Reputation: 75
I have two files for e-mails some are spam and some are ham, I'm trying to train a classifier using Naive Bayes and then test it on a test set, I'm still trying to figure out how to do that
df = DataFrame()
train=data.sample(frac=0.8,random_state=20)
test=data.drop(train.index)
vectorizer = CountVectorizer()
counts = vectorizer.fit_transform(train['message'].values)
classifier = MultinomialNB()
targets = train['class'].values
classifier.fit(counts, targets)
testing_set = vectorizer.fit_transform(test['message'].values)
predictions = classifier.predict(testing_set)
I don't think it's the right way to do that and in addition to that, the last line is giving me an error.
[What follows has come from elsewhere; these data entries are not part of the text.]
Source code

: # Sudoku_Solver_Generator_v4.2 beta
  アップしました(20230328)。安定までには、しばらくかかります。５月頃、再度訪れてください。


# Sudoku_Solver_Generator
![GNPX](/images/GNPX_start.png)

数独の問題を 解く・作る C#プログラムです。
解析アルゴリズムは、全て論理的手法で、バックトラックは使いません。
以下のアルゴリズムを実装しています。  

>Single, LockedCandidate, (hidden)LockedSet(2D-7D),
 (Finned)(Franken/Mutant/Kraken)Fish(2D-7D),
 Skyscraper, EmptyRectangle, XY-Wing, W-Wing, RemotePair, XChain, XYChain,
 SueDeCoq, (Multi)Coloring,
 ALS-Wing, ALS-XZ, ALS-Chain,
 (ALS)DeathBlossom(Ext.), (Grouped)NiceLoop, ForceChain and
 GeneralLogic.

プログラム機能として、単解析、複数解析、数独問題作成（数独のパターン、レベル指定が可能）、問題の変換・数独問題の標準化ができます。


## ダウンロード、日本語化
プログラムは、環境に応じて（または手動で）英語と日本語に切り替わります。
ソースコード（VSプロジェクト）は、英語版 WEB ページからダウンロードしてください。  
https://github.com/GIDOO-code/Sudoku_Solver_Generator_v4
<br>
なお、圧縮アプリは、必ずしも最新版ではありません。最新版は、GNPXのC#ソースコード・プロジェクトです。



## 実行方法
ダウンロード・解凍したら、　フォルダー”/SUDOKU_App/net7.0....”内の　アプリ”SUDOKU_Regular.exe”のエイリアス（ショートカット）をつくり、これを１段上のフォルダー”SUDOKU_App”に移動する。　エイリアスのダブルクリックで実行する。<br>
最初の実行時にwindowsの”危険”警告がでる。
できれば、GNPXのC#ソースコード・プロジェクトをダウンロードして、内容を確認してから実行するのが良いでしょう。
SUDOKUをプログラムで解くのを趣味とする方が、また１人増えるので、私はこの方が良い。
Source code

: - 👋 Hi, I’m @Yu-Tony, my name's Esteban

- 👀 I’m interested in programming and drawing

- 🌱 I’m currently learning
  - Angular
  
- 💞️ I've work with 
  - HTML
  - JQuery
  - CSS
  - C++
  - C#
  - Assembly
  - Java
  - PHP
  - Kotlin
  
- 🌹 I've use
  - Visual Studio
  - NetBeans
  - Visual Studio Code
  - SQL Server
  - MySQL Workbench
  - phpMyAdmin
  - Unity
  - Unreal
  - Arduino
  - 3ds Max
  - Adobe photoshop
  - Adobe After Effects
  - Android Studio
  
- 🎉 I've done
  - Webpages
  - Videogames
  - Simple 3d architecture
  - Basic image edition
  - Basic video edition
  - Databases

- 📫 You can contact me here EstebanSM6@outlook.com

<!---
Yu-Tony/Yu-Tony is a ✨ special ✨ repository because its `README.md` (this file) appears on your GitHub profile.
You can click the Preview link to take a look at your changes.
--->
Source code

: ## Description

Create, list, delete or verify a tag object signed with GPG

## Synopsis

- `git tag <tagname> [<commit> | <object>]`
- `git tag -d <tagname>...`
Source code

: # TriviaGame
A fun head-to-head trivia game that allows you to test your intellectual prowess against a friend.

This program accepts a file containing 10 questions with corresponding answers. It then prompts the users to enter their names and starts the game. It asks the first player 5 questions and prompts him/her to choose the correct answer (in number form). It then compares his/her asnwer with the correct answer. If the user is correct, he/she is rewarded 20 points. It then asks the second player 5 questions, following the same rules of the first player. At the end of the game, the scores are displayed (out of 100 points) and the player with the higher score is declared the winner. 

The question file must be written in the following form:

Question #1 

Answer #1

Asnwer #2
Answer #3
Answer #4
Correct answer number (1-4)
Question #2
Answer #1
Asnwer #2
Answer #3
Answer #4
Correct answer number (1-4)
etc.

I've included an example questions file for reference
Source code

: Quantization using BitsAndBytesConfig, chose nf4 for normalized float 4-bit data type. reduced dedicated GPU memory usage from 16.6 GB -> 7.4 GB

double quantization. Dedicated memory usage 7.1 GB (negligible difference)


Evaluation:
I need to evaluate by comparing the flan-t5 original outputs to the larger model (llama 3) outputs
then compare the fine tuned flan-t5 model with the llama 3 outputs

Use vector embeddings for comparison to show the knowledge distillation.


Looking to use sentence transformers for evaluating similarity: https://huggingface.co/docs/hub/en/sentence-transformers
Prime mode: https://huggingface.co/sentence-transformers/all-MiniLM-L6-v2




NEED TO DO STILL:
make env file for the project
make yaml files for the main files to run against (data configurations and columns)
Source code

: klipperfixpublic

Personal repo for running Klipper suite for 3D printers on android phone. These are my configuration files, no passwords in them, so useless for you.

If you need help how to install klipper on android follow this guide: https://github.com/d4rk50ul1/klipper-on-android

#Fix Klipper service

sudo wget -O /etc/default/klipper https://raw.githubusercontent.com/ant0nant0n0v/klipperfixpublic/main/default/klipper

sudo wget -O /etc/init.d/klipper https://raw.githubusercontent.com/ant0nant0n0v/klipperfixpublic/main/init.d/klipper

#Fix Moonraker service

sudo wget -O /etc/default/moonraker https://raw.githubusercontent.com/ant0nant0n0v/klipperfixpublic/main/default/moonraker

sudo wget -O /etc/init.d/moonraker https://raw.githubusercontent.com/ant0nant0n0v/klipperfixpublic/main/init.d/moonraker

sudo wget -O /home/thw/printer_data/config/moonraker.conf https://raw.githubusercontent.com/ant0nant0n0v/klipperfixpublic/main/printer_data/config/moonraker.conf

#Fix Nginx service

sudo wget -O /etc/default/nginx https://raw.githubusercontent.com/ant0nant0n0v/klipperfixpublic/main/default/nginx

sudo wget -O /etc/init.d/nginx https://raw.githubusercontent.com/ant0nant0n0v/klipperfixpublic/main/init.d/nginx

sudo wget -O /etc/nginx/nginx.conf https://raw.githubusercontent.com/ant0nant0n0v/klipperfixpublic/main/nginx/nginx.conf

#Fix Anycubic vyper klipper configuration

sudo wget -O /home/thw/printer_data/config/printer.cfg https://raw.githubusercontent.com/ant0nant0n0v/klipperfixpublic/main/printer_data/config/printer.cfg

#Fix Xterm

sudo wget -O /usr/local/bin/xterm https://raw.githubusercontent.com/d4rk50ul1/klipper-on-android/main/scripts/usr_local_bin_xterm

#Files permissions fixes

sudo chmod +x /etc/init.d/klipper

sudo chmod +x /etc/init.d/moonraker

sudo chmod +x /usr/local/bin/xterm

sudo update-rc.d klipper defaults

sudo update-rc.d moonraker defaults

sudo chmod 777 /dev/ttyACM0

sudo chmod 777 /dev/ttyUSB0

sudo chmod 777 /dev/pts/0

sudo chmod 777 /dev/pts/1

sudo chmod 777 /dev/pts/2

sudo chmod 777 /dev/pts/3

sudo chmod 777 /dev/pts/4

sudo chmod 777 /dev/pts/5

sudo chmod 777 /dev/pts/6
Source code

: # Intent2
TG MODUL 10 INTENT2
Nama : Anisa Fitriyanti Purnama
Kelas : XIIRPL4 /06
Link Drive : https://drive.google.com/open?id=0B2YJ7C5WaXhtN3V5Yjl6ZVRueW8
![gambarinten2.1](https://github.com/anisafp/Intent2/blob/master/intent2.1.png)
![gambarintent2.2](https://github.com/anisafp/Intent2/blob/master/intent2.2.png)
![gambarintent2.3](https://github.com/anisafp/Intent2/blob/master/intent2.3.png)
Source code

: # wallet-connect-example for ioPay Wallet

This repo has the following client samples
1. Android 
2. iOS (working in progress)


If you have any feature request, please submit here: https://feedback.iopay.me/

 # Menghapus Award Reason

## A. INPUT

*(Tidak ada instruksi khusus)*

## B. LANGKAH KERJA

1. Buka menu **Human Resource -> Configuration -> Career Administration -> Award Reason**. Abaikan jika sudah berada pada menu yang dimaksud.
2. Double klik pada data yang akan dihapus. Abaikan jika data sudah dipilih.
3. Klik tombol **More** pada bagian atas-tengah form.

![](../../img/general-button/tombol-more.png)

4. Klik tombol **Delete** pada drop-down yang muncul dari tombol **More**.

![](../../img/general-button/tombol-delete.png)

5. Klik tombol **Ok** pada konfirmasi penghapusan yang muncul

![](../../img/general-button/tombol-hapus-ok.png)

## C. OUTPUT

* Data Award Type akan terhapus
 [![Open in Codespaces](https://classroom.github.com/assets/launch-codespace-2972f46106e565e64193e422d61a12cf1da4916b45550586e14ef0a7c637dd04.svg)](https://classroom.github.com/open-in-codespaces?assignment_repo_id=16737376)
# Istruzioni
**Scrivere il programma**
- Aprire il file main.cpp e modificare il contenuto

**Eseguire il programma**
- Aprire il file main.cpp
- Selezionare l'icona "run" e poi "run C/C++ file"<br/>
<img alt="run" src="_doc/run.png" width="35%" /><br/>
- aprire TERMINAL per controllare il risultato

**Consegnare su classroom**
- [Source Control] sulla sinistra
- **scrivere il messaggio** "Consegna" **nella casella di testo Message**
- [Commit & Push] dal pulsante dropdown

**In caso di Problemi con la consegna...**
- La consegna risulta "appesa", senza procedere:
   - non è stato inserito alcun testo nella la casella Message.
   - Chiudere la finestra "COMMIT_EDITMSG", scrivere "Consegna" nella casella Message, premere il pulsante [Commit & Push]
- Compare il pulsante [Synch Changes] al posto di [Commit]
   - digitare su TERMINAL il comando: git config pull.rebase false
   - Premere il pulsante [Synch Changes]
ValueError: dimension mismatch
Upvotes: 0
Views: 563
Reputation: 947
The idea behind CountVectorizer
is that it creates a function that maps word counts to identical places in an array. For example this: a b a c
might become [2, 1, 1]
. When you call fit_transform
it creates that index mapping A -> 0, B-> 1, C -> 2
and then applies that to create the vector of counts. Here you call fit_transform
to create a count vectorizer for your training and then again for your testing set. Some words may be in your testing data and not your training data and these get added. To expand on the earlier example example, your test set might be d a b
which would create a vector with dimension 4 to account for d
. This is likely why the dimensions don't match.
To fix this don't use fit transform the second time so replace:
vectorizer.fit_transform(test['message'].values)
with:
vectorizer.transform(test['message'].values)
It is important to make your vectorizier from your training data not all of your data, which is tempting to avoid missing features. This makes your tests more accurate since when really using the model it will encounter unknown words.
This is no guarantee your approach will work but this is likely the source of the dimensionality issue.
Upvotes: 1